I will argue that it is not the ontology of the Qur’an that significantly shifts among the Ḥanafīs, but rather the application of that ontology into legal theory and practice. Whereas, early Ḥanafīs such as al-Karkhī (d. 340 AH) would have required ritual purity for touching a translation of the Qur’an, later scholars such as Zafar Ahmad Usmani would not. Additionally, I would like to focus closely on the figure of Mustafa Sabri, who lived in an era in which Atatürk had enforced that all Islamic ritual practices be done in Turkish as opposed to Arabic. Mustafa Sabri authored Mas’alat Tarjamat al-Qur’ān, in which he argues against the practice and its defense by two Azhari modernists, Muhammad Mustafa al-Marāghī and Farid Wajdi. Sabri, troubled by the use of the Ḥanafī school to justify the practice, also writes a lengthy refutation of al-Kāsānī (d. 587 AH) in his work. I hope to briefly analyze Sabri’s project in the context of his own socio-political environment while the ideas of his own school were used against him. Finally, I hope to demonstrate that even early defenders of the early Ḥanafī position on the ontology of the Qur’an, such as al-Sarakhsī (d. 483), by agreeing with the theological and theoretical positions, were not necessarily endorsing it in application.

Abstract for Online Program Book (maximum 150 words)
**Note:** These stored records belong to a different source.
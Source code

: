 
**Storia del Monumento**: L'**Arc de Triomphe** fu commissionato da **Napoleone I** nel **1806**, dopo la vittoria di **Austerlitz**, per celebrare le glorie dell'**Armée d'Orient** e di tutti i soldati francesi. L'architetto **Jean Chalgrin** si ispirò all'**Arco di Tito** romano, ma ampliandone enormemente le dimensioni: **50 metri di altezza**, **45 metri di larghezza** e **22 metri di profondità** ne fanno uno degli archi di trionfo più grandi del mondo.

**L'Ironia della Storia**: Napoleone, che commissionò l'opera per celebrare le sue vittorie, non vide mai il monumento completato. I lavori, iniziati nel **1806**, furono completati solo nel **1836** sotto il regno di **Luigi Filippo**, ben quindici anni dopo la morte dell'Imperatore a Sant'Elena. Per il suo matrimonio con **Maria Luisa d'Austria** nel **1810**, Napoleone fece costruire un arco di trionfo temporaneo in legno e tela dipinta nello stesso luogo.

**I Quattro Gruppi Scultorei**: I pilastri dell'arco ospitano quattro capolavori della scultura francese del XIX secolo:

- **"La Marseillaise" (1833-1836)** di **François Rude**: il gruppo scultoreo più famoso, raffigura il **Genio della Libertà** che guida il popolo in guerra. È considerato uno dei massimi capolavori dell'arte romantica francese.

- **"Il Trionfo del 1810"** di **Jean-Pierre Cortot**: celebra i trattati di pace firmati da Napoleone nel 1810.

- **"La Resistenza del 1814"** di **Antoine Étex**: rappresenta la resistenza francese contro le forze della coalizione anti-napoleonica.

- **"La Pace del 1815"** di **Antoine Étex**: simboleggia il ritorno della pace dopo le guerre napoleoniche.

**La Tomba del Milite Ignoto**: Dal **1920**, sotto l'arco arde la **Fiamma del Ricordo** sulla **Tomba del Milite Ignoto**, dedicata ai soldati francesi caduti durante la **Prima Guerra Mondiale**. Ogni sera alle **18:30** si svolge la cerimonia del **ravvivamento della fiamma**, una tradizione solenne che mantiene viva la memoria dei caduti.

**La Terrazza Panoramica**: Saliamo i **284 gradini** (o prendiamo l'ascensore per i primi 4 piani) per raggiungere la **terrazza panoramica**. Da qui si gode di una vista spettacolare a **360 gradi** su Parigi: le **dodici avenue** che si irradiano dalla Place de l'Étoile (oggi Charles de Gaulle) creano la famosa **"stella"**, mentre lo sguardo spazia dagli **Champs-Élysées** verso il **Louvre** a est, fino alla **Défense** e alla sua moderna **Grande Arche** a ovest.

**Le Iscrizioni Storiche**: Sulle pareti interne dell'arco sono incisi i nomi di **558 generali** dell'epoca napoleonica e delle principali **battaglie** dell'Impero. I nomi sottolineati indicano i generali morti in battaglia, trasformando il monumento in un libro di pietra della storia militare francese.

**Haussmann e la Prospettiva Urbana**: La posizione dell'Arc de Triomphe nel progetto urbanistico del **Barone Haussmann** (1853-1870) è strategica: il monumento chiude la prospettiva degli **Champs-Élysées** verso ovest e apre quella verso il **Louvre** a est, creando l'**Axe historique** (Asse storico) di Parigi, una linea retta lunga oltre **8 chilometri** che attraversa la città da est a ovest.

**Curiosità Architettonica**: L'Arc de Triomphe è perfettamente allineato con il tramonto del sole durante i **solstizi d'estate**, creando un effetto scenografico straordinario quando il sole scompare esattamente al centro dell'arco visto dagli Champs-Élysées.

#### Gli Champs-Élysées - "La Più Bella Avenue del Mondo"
The miḥna sparked extensive discourse on the Qur’an’s ontological nature and God’s Attribute of Speech (kalām Allāh). The Māturīdis and Ashʿarīs distinguished between the pre-eternal kalām nafsī and the temporal kalām lafẓī. In parallel, the uṣūliyyūn debated the Qur’an’s essential composition. The Ahl al-Ḥadīth held that the Qur’an consists of both lafẓ and maʿnā, while the Ḥanafīs, as Omar Qureshi argues, viewed it as maʿnā alone, permitting translations as valid Qur’anic expressions. Shāfiʿī critics equated this with the Muʿtazilī Created Qur’an doctrine. Qureshi suggests that later Ḥanafīs abandoned this view, but I argue that defenses persisted, notably in Badr al-Dīn al-ʿAynī and Mullā Jīwan. The Ḥanafī ontology of the Qur’an aligns with the dominant mutakallimūn position, though its legal application evolved. Mustafa Sabri’s refutation of Qur’anic translations under Atatürk underscores this tension. I will explore these shifts in applied uṣūl and fiqh, and demonstrate the persistence of the original ontology.